▼
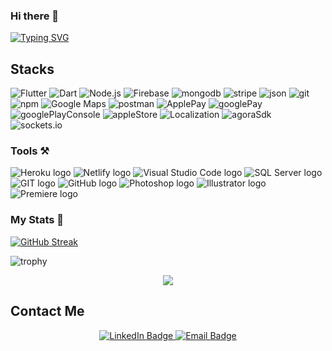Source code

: ### Hi there 👋

[![Typing SVG](https://readme-typing-svg.demolab.com/?lines=I'm+Abdullah+Akram)](https://git.io/typing-svg)

## Stacks

[Solidity]: https://img.shields.io/badge/Solidity-000000?style=for-the-badge&logo=Solidity

![Flutter](https://img.shields.io/badge/-Flutter-000?&style=for-the-badge&logo=Flutter)
![Dart](https://img.shields.io/badge/-Dart-000?&style=for-the-badge&logo=dart)
![Node.js](https://img.shields.io/badge/-Node.js-000?&style=for-the-badge&logo=node.js)
![Firebase](https://img.shields.io/badge/-Firebase-000?&style=for-the-badge&logo=firebase)
![mongodb](https://img.shields.io/badge/-mongodb-000?&style=for-the-badge&logo=mongodb)
![stripe](https://img.shields.io/badge/-stripe-000?&style=for-the-badge&logo=stripe)
![json](https://img.shields.io/badge/-json-000?&style=for-the-badge&logo=json)
![git](https://img.shields.io/badge/-git-000?&style=for-the-badge&logo=git)
![npm](https://img.shields.io/badge/-npm-000?&style=for-the-badge&logo=npm)
![Google Maps](https://img.shields.io/badge/-GoogleMaps-000?&style=for-the-badge&logo=googleMaps)
![postman](https://img.shields.io/badge/-postman-000?&style=for-the-badge&logo=postman)
![ApplePay](https://img.shields.io/badge/-applePay-000?&style=for-the-badge&logo=applePay)
![googlePay](https://img.shields.io/badge/-googlePay-000?&style=for-the-badge&logo=googlePay)
![googlePlayConsole](https://img.shields.io/badge/-GooglePlayConsole-000?&style=for-the-badge&logo=googlePlay)
![appleStore](https://img.shields.io/badge/-appleStore-000?&style=for-the-badge&logo=apple)
![Localization](https://img.shields.io/badge/-Localization-000?&style=for-the-badge&logo=translation)
![agoraSdk](https://img.shields.io/badge/-AgoraSDK-000?&style=for-the-badge&logo=agora)
![sockets.io](https://img.shields.io/badge/-sockets.io-000?&style=for-the-badge&logo=socekts.io)


### Tools :hammer_and_pick:
<p>
    <img src="https://img.shields.io/badge/Heroku-430098?style=for-the-badge&logo=heroku&logoColor=white" alt="Heroku logo"/>
    <img src="https://img.shields.io/badge/Netlify-00C7B7?style=for-the-badge&logo=netlify&logoColor=white" alt="Netlify logo"/>
    <img src="https://img.shields.io/badge/Visual_Studio_Code-0078D4?style=for-the-badge&logo=visual%20studio%20code&logoColor=white" alt="Visual Studio Code logo"/>
    <img src="https://img.shields.io/badge/Microsoft_SQL_Server-CC2927?style=for-the-badge&logo=microsoft-sql-server&logoColor=white" alt="SQL Server logo"/>
    <img src="https://img.shields.io/badge/GIT-E44C30?style=for-the-badge&logo=git&logoColor=white" alt="GIT logo"/>
    <img src="https://img.shields.io/badge/GitHub-100000?style=for-the-badge&logo=github&logoColor=white" alt="GitHub logo"/>
    <img src="https://img.shields.io/badge/Adobe%20Photoshop-31A8FF?style=for-the-badge&logo=Adobe%20Photoshop&logoColor=black" alt="Photoshop logo"/>
    <img src="https://img.shields.io/badge/Adobe%20Illustrator-FF9A00?style=for-the-badge&logo=adobe%20illustrator&logoColor=white" alt="Illustrator logo"/>
    <img src="https://img.shields.io/badge/Adobe%20Premiere%20Pro-9999FF?style=for-the-badge&logo=Adobe%20Premiere%20Pro&logoColor=white" alt="Premiere logo"/>
</p>

### My Stats 🌱

[![GitHub Streak](http://github-readme-streak-stats.herokuapp.com?user=cwajeeh)](https://git.io/streak-stats)

![trophy](https://github-profile-trophy.vercel.app/?username=cwajeeh&margin-w=4&column=7)

<p align="center"> <img src="https://komarev.com/ghpvc/?username=cwajeeh&label=Profile%20views&color=0e75b6&style=flat" /> </p>

<h2>Contact Me</h2>
<div align="center">
<div>
  <a href="https://www.linkedin.com/in/wajeeh-ul-hassan-5b81421bb/">
    <img src="https://img.shields.io/badge/LinkedIn-blue?style=for-the-badge&logo=linkedin&logoColor=white" alt="LinkedIn Badge"/>
  </a>
    <a href="mailto:wajeeh.ch1@gmail.com">
    <img src="https://img.shields.io/badge/Email-red?style=for-the-badge&logo=gmail&logoColor=white" alt="Email Badge"/>
  </a>
  </div>
</div>
<br>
▲
What you will do:
If a line in the data above includes the string "gmail", copy it.

Answer area:
    <a href="mailto:wajeeh.ch1@gmail.com">
    <img src="https://img.shields.io/badge/Email-red?style=for-the-badge&logo=gmail&logoColor=white" alt="Email Badge"/>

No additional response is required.